### Problem
Copy each line below holding "null".

### Records supplied
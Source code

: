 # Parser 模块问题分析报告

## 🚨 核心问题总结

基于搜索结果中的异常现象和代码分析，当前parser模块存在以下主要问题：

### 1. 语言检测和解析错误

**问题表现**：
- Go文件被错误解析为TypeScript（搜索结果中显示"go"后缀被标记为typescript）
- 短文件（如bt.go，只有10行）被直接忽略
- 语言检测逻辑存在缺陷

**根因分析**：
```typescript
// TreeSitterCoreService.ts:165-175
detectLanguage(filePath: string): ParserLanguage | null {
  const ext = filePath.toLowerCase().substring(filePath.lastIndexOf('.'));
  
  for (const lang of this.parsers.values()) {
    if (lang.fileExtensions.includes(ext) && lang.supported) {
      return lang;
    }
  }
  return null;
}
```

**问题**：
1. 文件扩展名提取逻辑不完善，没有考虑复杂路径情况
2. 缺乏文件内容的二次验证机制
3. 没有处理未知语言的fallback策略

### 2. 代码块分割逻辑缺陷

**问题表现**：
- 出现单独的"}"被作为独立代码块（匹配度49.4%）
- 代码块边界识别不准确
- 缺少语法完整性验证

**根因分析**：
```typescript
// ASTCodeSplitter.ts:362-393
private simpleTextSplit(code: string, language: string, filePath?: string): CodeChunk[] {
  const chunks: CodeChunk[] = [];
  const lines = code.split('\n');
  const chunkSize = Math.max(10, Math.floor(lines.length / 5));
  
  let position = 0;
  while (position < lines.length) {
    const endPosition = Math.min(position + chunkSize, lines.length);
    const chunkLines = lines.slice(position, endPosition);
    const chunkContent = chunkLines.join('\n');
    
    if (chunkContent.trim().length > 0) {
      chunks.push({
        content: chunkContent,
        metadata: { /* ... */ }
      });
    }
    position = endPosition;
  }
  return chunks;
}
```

### Result of this task
detectLanguage(filePath: string): ParserLanguage | null {
  return null;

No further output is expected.